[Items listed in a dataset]
────────────────────────────────────────

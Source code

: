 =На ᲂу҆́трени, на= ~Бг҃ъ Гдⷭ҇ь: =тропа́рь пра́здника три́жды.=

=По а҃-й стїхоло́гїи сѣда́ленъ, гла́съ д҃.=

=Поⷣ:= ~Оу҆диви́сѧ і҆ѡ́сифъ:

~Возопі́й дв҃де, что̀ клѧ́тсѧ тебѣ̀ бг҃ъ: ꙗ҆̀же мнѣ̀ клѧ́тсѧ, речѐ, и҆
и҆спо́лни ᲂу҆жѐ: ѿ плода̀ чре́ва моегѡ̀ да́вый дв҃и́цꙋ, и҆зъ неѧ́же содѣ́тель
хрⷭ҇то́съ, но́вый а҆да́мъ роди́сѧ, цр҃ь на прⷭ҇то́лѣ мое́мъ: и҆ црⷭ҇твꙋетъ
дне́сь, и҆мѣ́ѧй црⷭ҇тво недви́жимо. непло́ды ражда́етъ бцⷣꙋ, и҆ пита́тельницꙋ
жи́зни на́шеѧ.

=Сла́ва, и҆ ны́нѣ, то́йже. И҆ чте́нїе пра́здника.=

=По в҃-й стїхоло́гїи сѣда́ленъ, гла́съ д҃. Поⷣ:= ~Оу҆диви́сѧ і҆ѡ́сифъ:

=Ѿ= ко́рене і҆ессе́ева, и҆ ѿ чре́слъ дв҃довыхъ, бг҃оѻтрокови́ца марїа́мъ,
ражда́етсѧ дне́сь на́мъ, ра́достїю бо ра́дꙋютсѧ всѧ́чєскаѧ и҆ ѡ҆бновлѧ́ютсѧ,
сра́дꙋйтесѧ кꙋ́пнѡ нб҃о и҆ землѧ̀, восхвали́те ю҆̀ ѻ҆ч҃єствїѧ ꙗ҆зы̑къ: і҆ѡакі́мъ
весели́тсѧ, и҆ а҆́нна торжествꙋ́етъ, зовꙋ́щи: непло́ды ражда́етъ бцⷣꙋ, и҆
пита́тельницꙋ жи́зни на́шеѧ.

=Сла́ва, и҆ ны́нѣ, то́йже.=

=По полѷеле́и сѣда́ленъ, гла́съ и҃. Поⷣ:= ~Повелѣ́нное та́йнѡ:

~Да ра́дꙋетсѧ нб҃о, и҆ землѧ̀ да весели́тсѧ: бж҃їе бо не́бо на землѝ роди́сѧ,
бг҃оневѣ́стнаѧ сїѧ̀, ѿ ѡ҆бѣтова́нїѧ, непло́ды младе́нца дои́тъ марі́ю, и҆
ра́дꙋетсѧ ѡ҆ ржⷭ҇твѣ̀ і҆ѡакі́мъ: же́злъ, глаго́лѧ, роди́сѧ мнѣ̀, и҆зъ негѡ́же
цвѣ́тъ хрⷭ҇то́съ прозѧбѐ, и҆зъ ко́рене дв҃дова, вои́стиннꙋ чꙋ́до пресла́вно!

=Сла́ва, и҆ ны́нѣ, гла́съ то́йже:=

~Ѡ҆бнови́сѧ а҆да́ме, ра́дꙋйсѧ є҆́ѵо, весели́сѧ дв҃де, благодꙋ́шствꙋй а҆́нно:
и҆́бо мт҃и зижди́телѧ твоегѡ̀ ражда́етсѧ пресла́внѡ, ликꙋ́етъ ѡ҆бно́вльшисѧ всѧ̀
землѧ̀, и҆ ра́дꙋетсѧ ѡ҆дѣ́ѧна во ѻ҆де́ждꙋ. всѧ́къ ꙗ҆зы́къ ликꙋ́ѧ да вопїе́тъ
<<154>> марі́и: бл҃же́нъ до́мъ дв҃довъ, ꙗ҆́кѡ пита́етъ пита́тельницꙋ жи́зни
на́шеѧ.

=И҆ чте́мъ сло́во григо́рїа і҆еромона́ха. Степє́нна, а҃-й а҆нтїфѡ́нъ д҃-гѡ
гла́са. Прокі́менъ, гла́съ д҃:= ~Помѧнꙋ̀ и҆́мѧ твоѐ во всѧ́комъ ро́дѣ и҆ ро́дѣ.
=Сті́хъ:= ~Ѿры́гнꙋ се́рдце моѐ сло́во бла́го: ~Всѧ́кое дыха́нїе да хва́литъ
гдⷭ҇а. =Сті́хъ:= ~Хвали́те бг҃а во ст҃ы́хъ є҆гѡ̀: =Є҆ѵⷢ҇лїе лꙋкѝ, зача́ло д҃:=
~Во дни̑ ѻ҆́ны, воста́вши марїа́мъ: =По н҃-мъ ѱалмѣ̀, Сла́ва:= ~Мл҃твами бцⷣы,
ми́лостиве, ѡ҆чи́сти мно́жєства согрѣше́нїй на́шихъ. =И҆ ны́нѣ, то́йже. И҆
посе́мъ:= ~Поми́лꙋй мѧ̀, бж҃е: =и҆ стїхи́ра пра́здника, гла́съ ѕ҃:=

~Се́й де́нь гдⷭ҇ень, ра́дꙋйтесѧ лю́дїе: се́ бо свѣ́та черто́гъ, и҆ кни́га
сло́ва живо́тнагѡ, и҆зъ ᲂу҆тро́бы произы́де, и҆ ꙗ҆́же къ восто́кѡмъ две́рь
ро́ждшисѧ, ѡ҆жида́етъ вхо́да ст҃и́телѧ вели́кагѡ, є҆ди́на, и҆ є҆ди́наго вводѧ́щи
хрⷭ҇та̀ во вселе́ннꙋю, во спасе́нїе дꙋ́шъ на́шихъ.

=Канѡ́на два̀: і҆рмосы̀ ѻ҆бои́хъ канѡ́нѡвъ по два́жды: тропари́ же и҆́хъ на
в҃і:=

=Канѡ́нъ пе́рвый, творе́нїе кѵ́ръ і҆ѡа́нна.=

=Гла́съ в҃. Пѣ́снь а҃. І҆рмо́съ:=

────────────────────────────────────────

» **WHAT IS NEEDED**
Copy each line of the data exactly, please.

» **WRITTEN SOLUTION**
Source code

: =На ᲂу҆́трени, на= ~Бг҃ъ Гдⷭ҇ь: =тропа́рь пра́здника три́жды.=

=По а҃-й стїхоло́гїи сѣда́ленъ, гла́съ д҃.=

=Поⷣ:= ~Оу҆диви́сѧ і҆ѡ́сифъ:

~Возопі́й дв҃де, что̀ клѧ́тсѧ тебѣ̀ бг҃ъ: ꙗ҆̀же мнѣ̀ клѧ́тсѧ, речѐ, и҆
и҆спо́лни ᲂу҆жѐ: ѿ плода̀ чре́ва моегѡ̀ да́вый дв҃и́цꙋ, и҆зъ неѧ́же содѣ́тель
хрⷭ҇то́съ, но́вый а҆да́мъ роди́сѧ, цр҃ь на прⷭ҇то́лѣ мое́мъ: и҆ црⷭ҇твꙋетъ
дне́сь, и҆мѣ́ѧй црⷭ҇тво недви́жимо. непло́ды ражда́етъ бцⷣꙋ, и҆ пита́тельницꙋ
жи́зни на́шеѧ.

=Сла́ва, и҆ ны́нѣ, то́йже. И҆ чте́нїе пра́здника.=

=По в҃-й стїхоло́гїи сѣда́ленъ, гла́съ д҃. Поⷣ:= ~Оу҆диви́сѧ і҆ѡ́сифъ:

=Ѿ= ко́рене і҆ессе́ева, и҆ ѿ чре́слъ дв҃довыхъ, бг҃оѻтрокови́ца марїа́мъ,
ражда́етсѧ дне́сь на́мъ, ра́достїю бо ра́дꙋютсѧ всѧ́чєскаѧ и҆ ѡ҆бновлѧ́ютсѧ,
сра́дꙋйтесѧ кꙋ́пнѡ нб҃о и҆ землѧ̀, восхвали́те ю҆̀ ѻ҆ч҃єствїѧ ꙗ҆зы̑къ: і҆ѡакі́мъ
весели́тсѧ, и҆ а҆́нна торжествꙋ́етъ, зовꙋ́щи: непло́ды ражда́етъ бцⷣꙋ, и҆
пита́тельницꙋ жи́зни на́шеѧ.

=Сла́ва, и҆ ны́нѣ, то́йже.=

=По полѷеле́и сѣда́ленъ, гла́съ и҃. Поⷣ:= ~Повелѣ́нное та́йнѡ:

~Да ра́дꙋетсѧ нб҃о, и҆ землѧ̀ да весели́тсѧ: бж҃їе бо не́бо на землѝ роди́сѧ,
бг҃оневѣ́стнаѧ сїѧ̀, ѿ ѡ҆бѣтова́нїѧ, непло́ды младе́нца дои́тъ марі́ю, и҆
ра́дꙋетсѧ ѡ҆ ржⷭ҇твѣ̀ і҆ѡакі́мъ: же́злъ, глаго́лѧ, роди́сѧ мнѣ̀, и҆зъ негѡ́же
цвѣ́тъ хрⷭ҇то́съ прозѧбѐ, и҆зъ ко́рене дв҃дова, вои́стиннꙋ чꙋ́до пресла́вно!

=Сла́ва, и҆ ны́нѣ, гла́съ то́йже:=

~Ѡ҆бнови́сѧ а҆да́ме, ра́дꙋйсѧ є҆́ѵо, весели́сѧ дв҃де, благодꙋ́шствꙋй а҆́нно:
и҆́бо мт҃и зижди́телѧ твоегѡ̀ ражда́етсѧ пресла́внѡ, ликꙋ́етъ ѡ҆бно́вльшисѧ всѧ̀
землѧ̀, и҆ ра́дꙋетсѧ ѡ҆дѣ́ѧна во ѻ҆де́ждꙋ. всѧ́къ ꙗ҆зы́къ ликꙋ́ѧ да вопїе́тъ
<<154>> марі́и: бл҃же́нъ до́мъ дв҃довъ, ꙗ҆́кѡ пита́етъ пита́тельницꙋ жи́зни
на́шеѧ.

=И҆ чте́мъ сло́во григо́рїа і҆еромона́ха. Степє́нна, а҃-й а҆нтїфѡ́нъ д҃-гѡ
гла́са. Прокі́менъ, гла́съ д҃:= ~Помѧнꙋ̀ и҆́мѧ твоѐ во всѧ́комъ ро́дѣ и҆ ро́дѣ.
=Сті́хъ:= ~Ѿры́гнꙋ се́рдце моѐ сло́во бла́го: ~Всѧ́кое дыха́нїе да хва́литъ
гдⷭ҇а. =Сті́хъ:= ~Хвали́те бг҃а во ст҃ы́хъ є҆гѡ̀: =Є҆ѵⷢ҇лїе лꙋкѝ, зача́ло д҃:=
~Во дни̑ ѻ҆́ны, воста́вши марїа́мъ: =По н҃-мъ ѱалмѣ̀, Сла́ва:= ~Мл҃твами бцⷣы,
ми́лостиве, ѡ҆чи́сти мно́жєства согрѣше́нїй на́шихъ. =И҆ ны́нѣ, то́йже. И҆
посе́мъ:= ~Поми́лꙋй мѧ̀, бж҃е: =и҆ стїхи́ра пра́здника, гла́съ ѕ҃:=

~Се́й де́нь гдⷭ҇ень, ра́дꙋйтесѧ лю́дїе: се́ бо свѣ́та черто́гъ, и҆ кни́га
сло́ва живо́тнагѡ, и҆зъ ᲂу҆тро́бы произы́де, и҆ ꙗ҆́же къ восто́кѡмъ две́рь
ро́ждшисѧ, ѡ҆жида́етъ вхо́да ст҃и́телѧ вели́кагѡ, є҆ди́на, и҆ є҆ди́наго вводѧ́щи
хрⷭ҇та̀ во вселе́ннꙋю, во спасе́нїе дꙋ́шъ на́шихъ.

=Канѡ́на два̀: і҆рмосы̀ ѻ҆бои́хъ канѡ́нѡвъ по два́жды: тропари́ же и҆́хъ на
в҃і:=

=Канѡ́нъ пе́рвый, творе́нїе кѵ́ръ і҆ѡа́нна.=

=Гла́съ в҃. Пѣ́снь а҃. І҆рмо́съ:=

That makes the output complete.